The pathophysiology of SIC is not clearly understood. Previous studies suggested that a surge of catecholamines in response to extreme physical or emotional stress, coronary spasm, elevated sympathetic tone, and pheochromocytoma are all related to SIC. Additional studies using contrast echocardiography or myocardial single photon emission computed tomography (M-SPECT) suggest that coronary microvascular dysfunction is related to SIC. Among 18 Korean patients with SIC [2], one showed akinesis of the mid-ventricle rather than the apex. Another patient (5.5%) suffered VT and VF during the clinical course and recovered after DC cardioversion. In a retrospective, multicenter study by Jo et al. [3], three of 155 patients had VT associated with SIC. In Japan, a retrospective, multicenter study involving 88 Japanese patients with SIC [1] reported that 9% of them experienced VT or VF. In our case, VT was the initial manifestation of SIC triggered by extreme emotional stress, and it recovered after intravenous injection of lidocaine and amiodarone.

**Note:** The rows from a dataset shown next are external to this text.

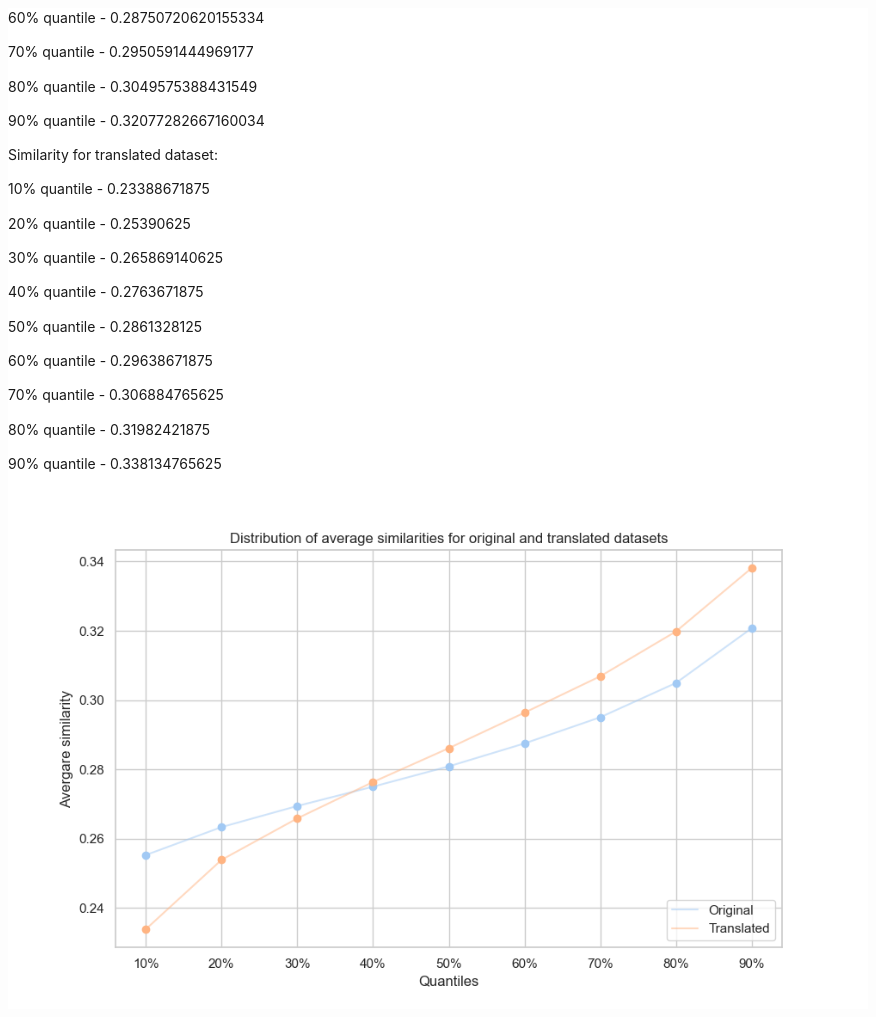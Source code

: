 60% quantile -  0.28750720620155334

70% quantile -  0.2950591444969177

80% quantile -  0.3049575388431549

90% quantile -  0.32077282667160034

Similarity for translated dataset:

10% quantile  -  0.23388671875

20% quantile  -  0.25390625

30% quantile  -  0.265869140625

40% quantile  -  0.2763671875

50% quantile  -  0.2861328125

60% quantile  -  0.29638671875

70% quantile  -  0.306884765625

80% quantile  -  0.31982421875

90% quantile  -  0.338134765625



![laion-2B-translated](/images/blog/laion-2B-translated.png "laion-2B-translated")
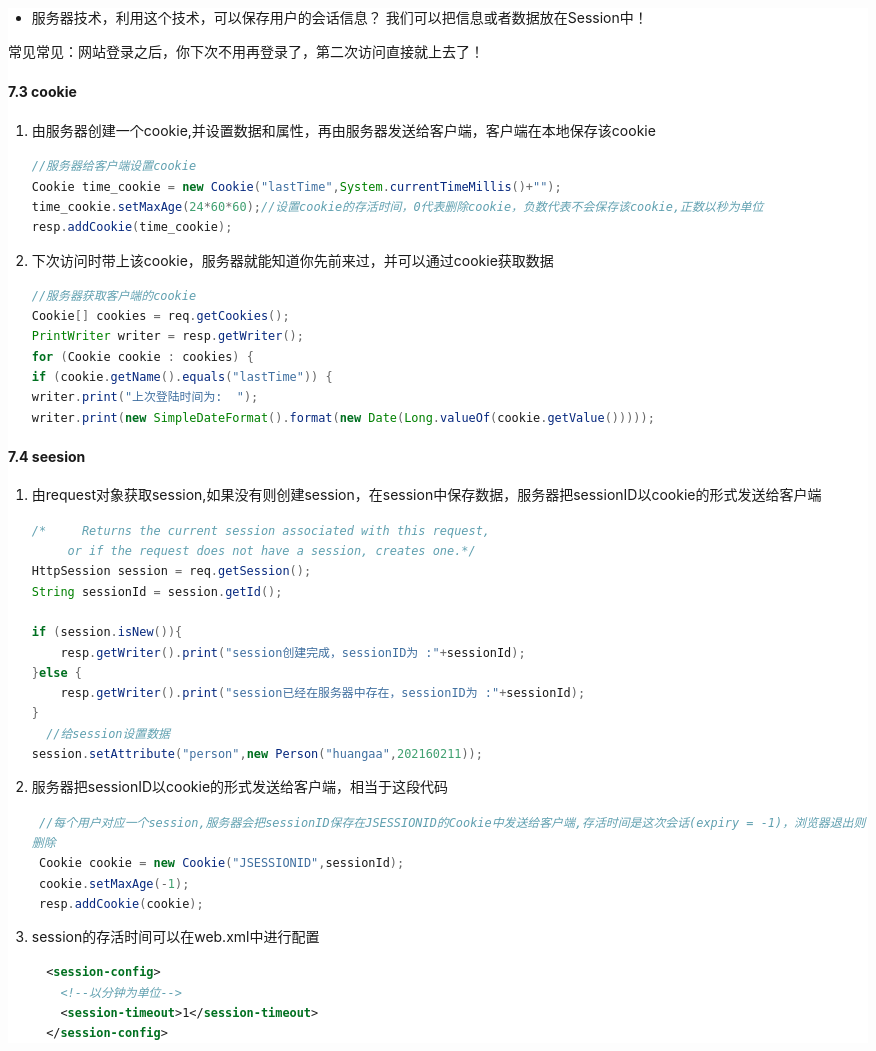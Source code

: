 - 服务器技术，利用这个技术，可以保存用户的会话信息？ 我们可以把信息或者数据放在Session中！

常见常见：网站登录之后，你下次不用再登录了，第二次访问直接就上去了！

#### 7.3 cookie

1. 由服务器创建一个cookie,并设置数据和属性，再由服务器发送给客户端，客户端在本地保存该cookie

   ```java
   //服务器给客户端设置cookie
   Cookie time_cookie = new Cookie("lastTime",System.currentTimeMillis()+"");
   time_cookie.setMaxAge(24*60*60);//设置cookie的存活时间，0代表删除cookie，负数代表不会保存该cookie,正数以秒为单位
   resp.addCookie(time_cookie);
   ```

2. 下次访问时带上该cookie，服务器就能知道你先前来过，并可以通过cookie获取数据

   ```java
   //服务器获取客户端的cookie
   Cookie[] cookies = req.getCookies();
   PrintWriter writer = resp.getWriter();
   for (Cookie cookie : cookies) {
   if (cookie.getName().equals("lastTime")) {
   writer.print("上次登陆时间为:  ");
   writer.print(new SimpleDateFormat().format(new Date(Long.valueOf(cookie.getValue()))));
   ```

#### 7.4 seesion

1. 由request对象获取session,如果没有则创建session，在session中保存数据，服务器把sessionID以cookie的形式发送给客户端

   ```java
   /*     Returns the current session associated with this request,
        or if the request does not have a session, creates one.*/
   HttpSession session = req.getSession();
   String sessionId = session.getId();
   
   if (session.isNew()){
       resp.getWriter().print("session创建完成，sessionID为 :"+sessionId);
   }else {
       resp.getWriter().print("session已经在服务器中存在，sessionID为 :"+sessionId);
   }
     //给session设置数据
   session.setAttribute("person",new Person("huangaa",202160211));
   ```

2. 服务器把sessionID以cookie的形式发送给客户端，相当于这段代码

   ```java
    //每个用户对应一个session,服务器会把sessionID保存在JSESSIONID的Cookie中发送给客户端,存活时间是这次会话(expiry = -1)，浏览器退出则删除
    Cookie cookie = new Cookie("JSESSIONID",sessionId);
    cookie.setMaxAge(-1);
    resp.addCookie(cookie);
   ```

3. session的存活时间可以在web.xml中进行配置

   ```xml
     <session-config>
       <!--以分钟为单位-->
       <session-timeout>1</session-timeout>
     </session-config>
   ```
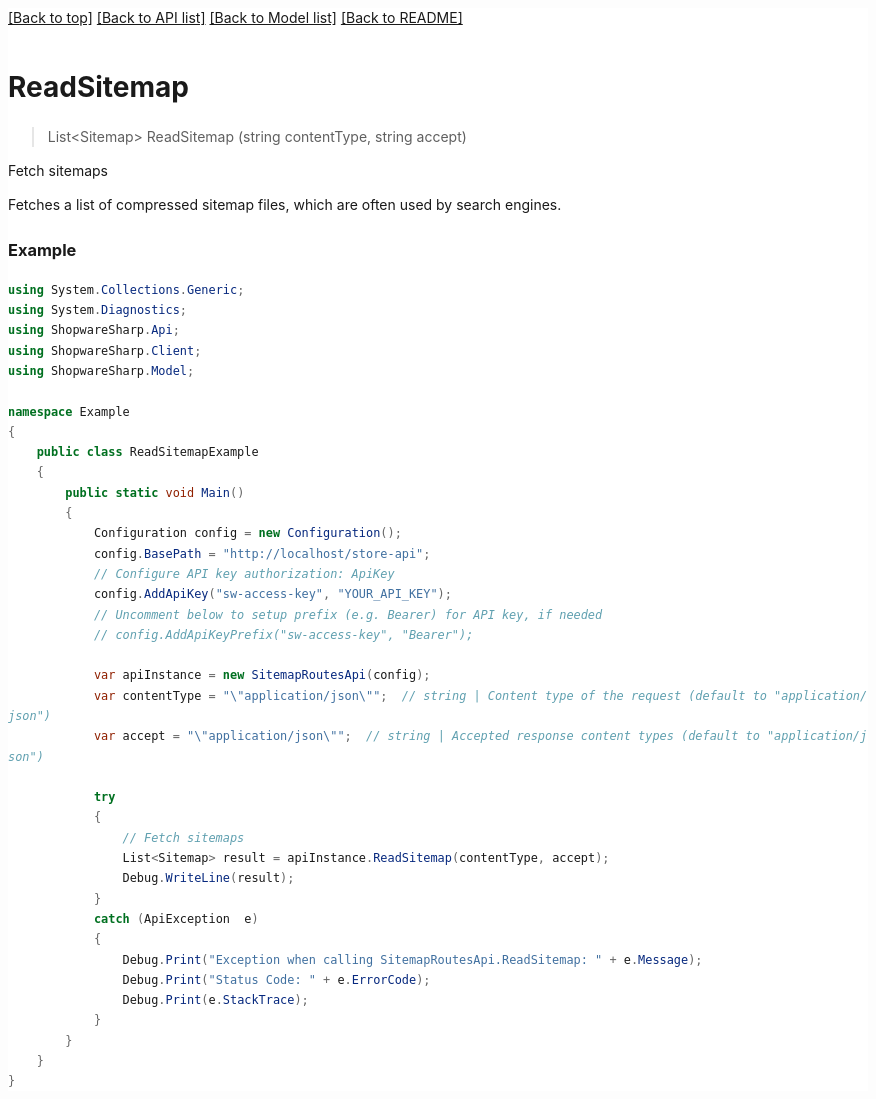 [[Back to top]](#) [[Back to API list]](../../README.md#documentation-for-api-endpoints) [[Back to Model list]](../../README.md#documentation-for-models) [[Back to README]](../../README.md)

<a name="readsitemap"></a>
# **ReadSitemap**
> List&lt;Sitemap&gt; ReadSitemap (string contentType, string accept)

Fetch sitemaps

Fetches a list of compressed sitemap files, which are often used by search engines.

### Example
```csharp
using System.Collections.Generic;
using System.Diagnostics;
using ShopwareSharp.Api;
using ShopwareSharp.Client;
using ShopwareSharp.Model;

namespace Example
{
    public class ReadSitemapExample
    {
        public static void Main()
        {
            Configuration config = new Configuration();
            config.BasePath = "http://localhost/store-api";
            // Configure API key authorization: ApiKey
            config.AddApiKey("sw-access-key", "YOUR_API_KEY");
            // Uncomment below to setup prefix (e.g. Bearer) for API key, if needed
            // config.AddApiKeyPrefix("sw-access-key", "Bearer");

            var apiInstance = new SitemapRoutesApi(config);
            var contentType = "\"application/json\"";  // string | Content type of the request (default to "application/json")
            var accept = "\"application/json\"";  // string | Accepted response content types (default to "application/json")

            try
            {
                // Fetch sitemaps
                List<Sitemap> result = apiInstance.ReadSitemap(contentType, accept);
                Debug.WriteLine(result);
            }
            catch (ApiException  e)
            {
                Debug.Print("Exception when calling SitemapRoutesApi.ReadSitemap: " + e.Message);
                Debug.Print("Status Code: " + e.ErrorCode);
                Debug.Print(e.StackTrace);
            }
        }
    }
}
```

Wall-motion abnormality in SIC patients usually improves within 4 weeks. However, in our case, wall-motion abnormality improved 5 months later. Jo et al. [3] reported that predictors of the recovery of wall-motion index were an absence of arrhythmic events and elevated initial LV end-systolic diameter. However, generalization is limited, as the number of VT patients in that study was too small. In hibernating myocardium, delayed recovery would be expected if the morphologic changes were severe [5]. In our patient, we suggest that chronic and repeated emotional stress provoked morphologic changes in the myocardium, such as hibernating myocardium, that resulted in delayed recovery. Accordingly, recovery of wall-motion abnormality might be delayed.
Further prospective trials should be undertaken to determine the mechanism and pathophysiology of SIC.
Notes
No potential conflict of interest relevant to this article was reported.